'''

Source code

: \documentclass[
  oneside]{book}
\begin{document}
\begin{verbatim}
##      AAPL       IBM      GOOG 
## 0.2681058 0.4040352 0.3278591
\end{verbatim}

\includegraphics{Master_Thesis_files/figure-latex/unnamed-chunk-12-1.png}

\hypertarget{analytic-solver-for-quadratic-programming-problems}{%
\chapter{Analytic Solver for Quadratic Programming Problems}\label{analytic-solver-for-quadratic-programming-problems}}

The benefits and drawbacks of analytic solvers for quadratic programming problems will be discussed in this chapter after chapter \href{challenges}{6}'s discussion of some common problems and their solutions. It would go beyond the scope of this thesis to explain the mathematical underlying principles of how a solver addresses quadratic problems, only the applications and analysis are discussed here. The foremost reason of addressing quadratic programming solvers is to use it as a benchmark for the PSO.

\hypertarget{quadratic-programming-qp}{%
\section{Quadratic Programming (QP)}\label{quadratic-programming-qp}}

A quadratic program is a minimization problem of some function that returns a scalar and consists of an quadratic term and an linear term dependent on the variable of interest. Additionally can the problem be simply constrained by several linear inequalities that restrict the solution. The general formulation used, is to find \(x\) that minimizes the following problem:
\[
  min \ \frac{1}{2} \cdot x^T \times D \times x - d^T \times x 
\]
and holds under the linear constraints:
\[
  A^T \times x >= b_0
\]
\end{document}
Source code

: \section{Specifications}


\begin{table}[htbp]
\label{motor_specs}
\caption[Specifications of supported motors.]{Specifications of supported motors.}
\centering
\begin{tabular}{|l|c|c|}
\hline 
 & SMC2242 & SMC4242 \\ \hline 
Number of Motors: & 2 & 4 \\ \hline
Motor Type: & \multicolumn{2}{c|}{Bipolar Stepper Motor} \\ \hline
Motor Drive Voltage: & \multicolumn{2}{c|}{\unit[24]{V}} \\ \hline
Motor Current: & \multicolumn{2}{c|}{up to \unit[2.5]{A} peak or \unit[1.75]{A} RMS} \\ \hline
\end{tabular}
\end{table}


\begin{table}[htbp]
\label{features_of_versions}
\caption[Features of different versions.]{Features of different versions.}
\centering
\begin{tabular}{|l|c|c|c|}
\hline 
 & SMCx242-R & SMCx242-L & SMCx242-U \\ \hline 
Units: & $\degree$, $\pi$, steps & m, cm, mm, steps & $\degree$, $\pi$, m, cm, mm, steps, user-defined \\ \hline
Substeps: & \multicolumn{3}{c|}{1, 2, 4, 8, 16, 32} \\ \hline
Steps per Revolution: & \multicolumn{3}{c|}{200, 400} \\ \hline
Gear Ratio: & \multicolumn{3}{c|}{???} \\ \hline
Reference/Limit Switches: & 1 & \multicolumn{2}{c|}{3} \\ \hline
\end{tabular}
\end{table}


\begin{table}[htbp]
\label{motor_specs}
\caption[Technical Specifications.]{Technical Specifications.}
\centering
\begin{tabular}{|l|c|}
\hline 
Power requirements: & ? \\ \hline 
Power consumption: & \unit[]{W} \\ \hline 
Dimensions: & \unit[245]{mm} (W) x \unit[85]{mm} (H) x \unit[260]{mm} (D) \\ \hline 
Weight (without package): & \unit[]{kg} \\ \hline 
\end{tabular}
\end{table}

'''

● What the task requires
What's wanted here is every record, retyped exactly as shown above.

● Output below
Source code

: \documentclass[
  oneside]{book}
\begin{document}
\begin{verbatim}
##      AAPL       IBM      GOOG 
## 0.2681058 0.4040352 0.3278591
\end{verbatim}

\includegraphics{Master_Thesis_files/figure-latex/unnamed-chunk-12-1.png}

\hypertarget{analytic-solver-for-quadratic-programming-problems}{%
\chapter{Analytic Solver for Quadratic Programming Problems}\label{analytic-solver-for-quadratic-programming-problems}}

The benefits and drawbacks of analytic solvers for quadratic programming problems will be discussed in this chapter after chapter \href{challenges}{6}'s discussion of some common problems and their solutions. It would go beyond the scope of this thesis to explain the mathematical underlying principles of how a solver addresses quadratic problems, only the applications and analysis are discussed here. The foremost reason of addressing quadratic programming solvers is to use it as a benchmark for the PSO.

\hypertarget{quadratic-programming-qp}{%
\section{Quadratic Programming (QP)}\label{quadratic-programming-qp}}

A quadratic program is a minimization problem of some function that returns a scalar and consists of an quadratic term and an linear term dependent on the variable of interest. Additionally can the problem be simply constrained by several linear inequalities that restrict the solution. The general formulation used, is to find \(x\) that minimizes the following problem:
\[
  min \ \frac{1}{2} \cdot x^T \times D \times x - d^T \times x 
\]
and holds under the linear constraints:
\[
  A^T \times x >= b_0
\]
\end{document}
Source code

: \section{Specifications}


\begin{table}[htbp]
\label{motor_specs}
\caption[Specifications of supported motors.]{Specifications of supported motors.}
\centering
\begin{tabular}{|l|c|c|}
\hline 
 & SMC2242 & SMC4242 \\ \hline 
Number of Motors: & 2 & 4 \\ \hline
Motor Type: & \multicolumn{2}{c|}{Bipolar Stepper Motor} \\ \hline
Motor Drive Voltage: & \multicolumn{2}{c|}{\unit[24]{V}} \\ \hline
Motor Current: & \multicolumn{2}{c|}{up to \unit[2.5]{A} peak or \unit[1.75]{A} RMS} \\ \hline
\end{tabular}
\end{table}


\begin{table}[htbp]
\label{features_of_versions}
\caption[Features of different versions.]{Features of different versions.}
\centering
\begin{tabular}{|l|c|c|c|}
\hline 
 & SMCx242-R & SMCx242-L & SMCx242-U \\ \hline 
Units: & $\degree$, $\pi$, steps & m, cm, mm, steps & $\degree$, $\pi$, m, cm, mm, steps, user-defined \\ \hline
Substeps: & \multicolumn{3}{c|}{1, 2, 4, 8, 16, 32} \\ \hline
Steps per Revolution: & \multicolumn{3}{c|}{200, 400} \\ \hline
Gear Ratio: & \multicolumn{3}{c|}{???} \\ \hline
Reference/Limit Switches: & 1 & \multicolumn{2}{c|}{3} \\ \hline
\end{tabular}
\end{table}


\begin{table}[htbp]
\label{motor_specs}
\caption[Technical Specifications.]{Technical Specifications.}
\centering
\begin{tabular}{|l|c|}
\hline 
Power requirements: & ? \\ \hline 
Power consumption: & \unit[]{W} \\ \hline 
Dimensions: & \unit[245]{mm} (W) x \unit[85]{mm} (H) x \unit[260]{mm} (D) \\ \hline 
Weight (without package): & \unit[]{kg} \\ \hline 
\end{tabular}
\end{table}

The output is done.